Task goal >> Your task is to copy every line of the entries that holds the word "Project".

=== Begin Enclosure ===

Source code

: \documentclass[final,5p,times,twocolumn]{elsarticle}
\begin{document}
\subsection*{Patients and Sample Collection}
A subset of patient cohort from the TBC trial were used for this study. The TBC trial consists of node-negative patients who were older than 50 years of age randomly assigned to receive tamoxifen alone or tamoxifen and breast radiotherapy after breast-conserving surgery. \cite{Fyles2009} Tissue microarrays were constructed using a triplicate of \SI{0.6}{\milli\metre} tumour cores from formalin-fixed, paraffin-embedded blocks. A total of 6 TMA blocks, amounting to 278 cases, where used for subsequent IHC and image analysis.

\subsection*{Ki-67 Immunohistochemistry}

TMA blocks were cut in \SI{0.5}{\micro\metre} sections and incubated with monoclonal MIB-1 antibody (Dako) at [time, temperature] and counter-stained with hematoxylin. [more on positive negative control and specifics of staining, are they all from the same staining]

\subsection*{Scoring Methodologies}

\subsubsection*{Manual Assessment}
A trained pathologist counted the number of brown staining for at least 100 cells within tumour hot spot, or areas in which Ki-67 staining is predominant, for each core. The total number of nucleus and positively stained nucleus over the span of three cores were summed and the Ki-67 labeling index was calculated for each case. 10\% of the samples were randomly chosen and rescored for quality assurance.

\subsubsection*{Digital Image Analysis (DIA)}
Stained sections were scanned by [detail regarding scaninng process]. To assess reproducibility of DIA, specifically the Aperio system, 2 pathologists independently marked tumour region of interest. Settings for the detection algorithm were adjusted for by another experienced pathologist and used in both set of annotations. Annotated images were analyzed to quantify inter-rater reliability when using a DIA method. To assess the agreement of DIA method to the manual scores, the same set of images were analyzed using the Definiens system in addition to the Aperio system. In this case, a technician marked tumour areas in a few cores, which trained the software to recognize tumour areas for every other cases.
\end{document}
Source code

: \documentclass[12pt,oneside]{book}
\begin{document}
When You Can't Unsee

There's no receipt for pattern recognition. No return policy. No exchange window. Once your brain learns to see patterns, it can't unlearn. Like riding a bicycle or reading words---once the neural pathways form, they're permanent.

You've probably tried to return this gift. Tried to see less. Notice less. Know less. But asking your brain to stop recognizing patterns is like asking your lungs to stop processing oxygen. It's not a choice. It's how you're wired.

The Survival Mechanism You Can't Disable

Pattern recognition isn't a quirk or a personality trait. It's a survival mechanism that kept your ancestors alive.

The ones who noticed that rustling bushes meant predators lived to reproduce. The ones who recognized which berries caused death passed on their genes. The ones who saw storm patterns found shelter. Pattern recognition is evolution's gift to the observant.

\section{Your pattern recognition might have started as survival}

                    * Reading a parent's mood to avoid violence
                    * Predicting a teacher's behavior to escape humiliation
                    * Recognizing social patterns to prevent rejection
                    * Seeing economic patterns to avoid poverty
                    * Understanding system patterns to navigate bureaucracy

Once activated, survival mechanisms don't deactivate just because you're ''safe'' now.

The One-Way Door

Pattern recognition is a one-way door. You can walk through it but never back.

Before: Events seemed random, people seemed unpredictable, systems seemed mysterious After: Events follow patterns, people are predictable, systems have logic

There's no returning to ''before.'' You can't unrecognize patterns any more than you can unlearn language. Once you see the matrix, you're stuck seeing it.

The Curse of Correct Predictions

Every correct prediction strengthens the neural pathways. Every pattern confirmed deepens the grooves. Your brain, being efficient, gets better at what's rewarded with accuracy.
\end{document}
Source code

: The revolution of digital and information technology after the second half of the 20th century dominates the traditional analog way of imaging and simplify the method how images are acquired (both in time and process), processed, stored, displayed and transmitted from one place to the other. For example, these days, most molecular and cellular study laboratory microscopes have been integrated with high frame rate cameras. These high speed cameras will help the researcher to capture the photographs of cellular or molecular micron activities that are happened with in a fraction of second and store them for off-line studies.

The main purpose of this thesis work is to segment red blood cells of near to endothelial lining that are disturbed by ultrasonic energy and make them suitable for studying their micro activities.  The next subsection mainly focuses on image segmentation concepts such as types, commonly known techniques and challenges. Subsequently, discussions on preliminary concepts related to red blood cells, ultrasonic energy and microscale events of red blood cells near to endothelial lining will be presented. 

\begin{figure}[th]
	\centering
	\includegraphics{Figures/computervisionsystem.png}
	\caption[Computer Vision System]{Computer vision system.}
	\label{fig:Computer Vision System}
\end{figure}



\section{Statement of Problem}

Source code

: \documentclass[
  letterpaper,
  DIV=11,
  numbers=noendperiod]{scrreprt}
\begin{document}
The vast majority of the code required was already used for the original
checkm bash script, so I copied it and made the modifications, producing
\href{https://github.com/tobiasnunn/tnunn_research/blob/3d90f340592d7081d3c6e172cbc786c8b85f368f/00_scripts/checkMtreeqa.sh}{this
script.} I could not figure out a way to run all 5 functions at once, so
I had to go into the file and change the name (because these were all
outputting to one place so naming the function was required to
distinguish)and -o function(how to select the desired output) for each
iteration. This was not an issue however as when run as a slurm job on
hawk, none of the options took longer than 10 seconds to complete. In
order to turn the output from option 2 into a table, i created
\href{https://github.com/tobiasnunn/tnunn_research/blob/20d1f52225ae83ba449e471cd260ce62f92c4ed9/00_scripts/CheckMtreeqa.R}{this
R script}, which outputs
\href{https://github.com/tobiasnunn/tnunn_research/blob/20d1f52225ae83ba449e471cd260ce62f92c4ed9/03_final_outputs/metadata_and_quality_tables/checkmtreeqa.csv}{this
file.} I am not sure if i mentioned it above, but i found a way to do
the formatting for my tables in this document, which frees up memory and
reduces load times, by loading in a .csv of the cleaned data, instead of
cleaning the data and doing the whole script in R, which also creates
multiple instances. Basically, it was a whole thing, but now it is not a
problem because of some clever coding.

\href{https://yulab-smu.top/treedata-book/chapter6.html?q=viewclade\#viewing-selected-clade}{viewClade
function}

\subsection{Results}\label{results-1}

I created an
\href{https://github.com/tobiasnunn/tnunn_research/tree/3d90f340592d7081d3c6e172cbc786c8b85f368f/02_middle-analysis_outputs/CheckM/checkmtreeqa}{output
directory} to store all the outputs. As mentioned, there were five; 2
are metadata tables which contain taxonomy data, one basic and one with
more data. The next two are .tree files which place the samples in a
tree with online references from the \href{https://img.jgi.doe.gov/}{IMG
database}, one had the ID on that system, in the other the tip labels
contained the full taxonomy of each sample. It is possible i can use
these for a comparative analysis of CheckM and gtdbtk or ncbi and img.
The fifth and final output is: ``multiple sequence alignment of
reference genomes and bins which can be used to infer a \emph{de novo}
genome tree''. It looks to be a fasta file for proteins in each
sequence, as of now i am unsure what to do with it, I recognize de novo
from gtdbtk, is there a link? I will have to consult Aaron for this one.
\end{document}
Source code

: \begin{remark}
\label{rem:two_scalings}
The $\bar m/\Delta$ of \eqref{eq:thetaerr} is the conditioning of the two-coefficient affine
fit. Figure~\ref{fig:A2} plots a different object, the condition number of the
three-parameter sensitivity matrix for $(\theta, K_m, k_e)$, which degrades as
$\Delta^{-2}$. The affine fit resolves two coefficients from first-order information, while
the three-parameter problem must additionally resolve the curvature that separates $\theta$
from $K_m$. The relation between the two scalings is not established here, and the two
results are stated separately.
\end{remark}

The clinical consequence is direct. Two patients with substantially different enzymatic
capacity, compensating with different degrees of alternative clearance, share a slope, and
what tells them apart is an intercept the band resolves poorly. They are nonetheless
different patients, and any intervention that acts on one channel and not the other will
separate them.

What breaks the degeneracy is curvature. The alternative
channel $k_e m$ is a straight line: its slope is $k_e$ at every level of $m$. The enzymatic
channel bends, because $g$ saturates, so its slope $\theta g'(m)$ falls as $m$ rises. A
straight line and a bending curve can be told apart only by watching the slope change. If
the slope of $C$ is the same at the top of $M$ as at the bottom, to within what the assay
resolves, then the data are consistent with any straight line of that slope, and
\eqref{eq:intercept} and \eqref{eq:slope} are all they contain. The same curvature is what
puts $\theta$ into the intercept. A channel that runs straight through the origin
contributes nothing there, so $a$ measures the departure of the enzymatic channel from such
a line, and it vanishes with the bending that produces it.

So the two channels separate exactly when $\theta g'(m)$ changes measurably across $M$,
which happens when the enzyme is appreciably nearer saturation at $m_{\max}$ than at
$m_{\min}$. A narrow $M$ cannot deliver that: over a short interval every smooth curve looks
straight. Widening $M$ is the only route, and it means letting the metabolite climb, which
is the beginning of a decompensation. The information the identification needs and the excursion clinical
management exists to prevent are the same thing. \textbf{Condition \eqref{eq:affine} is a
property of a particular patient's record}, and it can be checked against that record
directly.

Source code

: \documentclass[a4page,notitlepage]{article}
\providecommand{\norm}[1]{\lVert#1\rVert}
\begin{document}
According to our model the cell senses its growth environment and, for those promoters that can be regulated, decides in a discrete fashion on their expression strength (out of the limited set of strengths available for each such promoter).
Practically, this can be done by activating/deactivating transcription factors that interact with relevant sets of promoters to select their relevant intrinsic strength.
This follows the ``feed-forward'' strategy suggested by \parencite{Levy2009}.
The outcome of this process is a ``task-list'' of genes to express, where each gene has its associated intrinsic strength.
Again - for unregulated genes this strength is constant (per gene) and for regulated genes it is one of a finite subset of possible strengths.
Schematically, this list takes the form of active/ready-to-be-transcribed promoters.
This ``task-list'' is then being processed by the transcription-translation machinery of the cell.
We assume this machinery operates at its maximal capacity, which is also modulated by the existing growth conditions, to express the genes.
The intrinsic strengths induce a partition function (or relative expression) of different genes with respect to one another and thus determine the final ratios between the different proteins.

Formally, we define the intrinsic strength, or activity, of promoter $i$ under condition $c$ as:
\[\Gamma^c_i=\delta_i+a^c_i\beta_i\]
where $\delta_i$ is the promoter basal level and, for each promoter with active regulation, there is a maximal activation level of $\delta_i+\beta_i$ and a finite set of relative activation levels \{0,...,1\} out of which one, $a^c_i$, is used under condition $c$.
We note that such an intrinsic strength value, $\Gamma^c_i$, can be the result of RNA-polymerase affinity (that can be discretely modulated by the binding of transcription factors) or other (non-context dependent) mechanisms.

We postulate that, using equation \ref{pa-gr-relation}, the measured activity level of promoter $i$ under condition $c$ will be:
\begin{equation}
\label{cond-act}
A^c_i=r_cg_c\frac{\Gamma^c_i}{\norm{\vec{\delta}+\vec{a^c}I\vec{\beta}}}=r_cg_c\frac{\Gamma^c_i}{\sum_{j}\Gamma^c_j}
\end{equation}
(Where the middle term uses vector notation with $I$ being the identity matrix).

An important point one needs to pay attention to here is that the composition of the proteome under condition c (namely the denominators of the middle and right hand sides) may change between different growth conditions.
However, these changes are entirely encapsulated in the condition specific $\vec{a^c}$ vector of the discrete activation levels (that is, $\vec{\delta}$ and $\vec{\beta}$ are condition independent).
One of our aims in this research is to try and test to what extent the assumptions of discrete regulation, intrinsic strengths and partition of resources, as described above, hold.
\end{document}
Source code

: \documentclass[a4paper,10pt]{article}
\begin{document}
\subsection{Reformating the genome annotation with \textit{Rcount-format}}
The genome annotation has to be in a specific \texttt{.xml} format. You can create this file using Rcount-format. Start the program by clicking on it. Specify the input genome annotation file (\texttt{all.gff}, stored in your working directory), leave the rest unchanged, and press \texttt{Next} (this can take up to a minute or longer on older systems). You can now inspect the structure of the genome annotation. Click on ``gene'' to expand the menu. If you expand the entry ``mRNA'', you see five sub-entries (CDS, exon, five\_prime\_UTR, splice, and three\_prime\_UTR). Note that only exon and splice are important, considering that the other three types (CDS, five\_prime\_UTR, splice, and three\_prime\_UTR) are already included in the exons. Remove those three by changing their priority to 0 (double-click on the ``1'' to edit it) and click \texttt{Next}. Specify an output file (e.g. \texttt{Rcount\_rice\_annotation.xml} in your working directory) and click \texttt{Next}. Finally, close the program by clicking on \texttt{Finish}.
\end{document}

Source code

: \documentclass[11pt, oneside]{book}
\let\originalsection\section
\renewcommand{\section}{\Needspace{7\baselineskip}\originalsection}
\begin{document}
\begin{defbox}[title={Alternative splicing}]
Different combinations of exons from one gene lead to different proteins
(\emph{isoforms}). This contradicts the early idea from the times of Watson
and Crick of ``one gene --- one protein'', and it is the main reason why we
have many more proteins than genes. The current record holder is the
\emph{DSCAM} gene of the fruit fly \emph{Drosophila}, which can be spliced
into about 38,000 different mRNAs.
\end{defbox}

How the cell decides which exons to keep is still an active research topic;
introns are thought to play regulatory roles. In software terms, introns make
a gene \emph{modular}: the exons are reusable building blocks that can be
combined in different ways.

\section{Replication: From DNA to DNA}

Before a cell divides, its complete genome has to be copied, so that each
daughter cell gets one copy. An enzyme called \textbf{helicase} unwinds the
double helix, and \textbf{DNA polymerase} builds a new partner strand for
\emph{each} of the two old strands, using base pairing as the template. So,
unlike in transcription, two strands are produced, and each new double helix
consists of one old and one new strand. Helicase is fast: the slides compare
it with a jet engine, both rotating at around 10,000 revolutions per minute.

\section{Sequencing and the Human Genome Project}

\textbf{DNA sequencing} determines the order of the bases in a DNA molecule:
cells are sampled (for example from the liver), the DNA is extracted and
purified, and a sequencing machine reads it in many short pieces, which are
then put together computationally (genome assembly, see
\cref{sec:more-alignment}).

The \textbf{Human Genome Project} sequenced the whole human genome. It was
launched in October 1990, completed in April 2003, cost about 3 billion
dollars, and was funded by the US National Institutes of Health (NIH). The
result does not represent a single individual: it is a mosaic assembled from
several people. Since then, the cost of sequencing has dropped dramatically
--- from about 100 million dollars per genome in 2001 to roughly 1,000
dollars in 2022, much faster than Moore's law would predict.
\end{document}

=== End Enclosure ===

Exercise output >>
\section{Sequencing and the Human Genome Project}
The \textbf{Human Genome Project} sequenced the whole human genome. It was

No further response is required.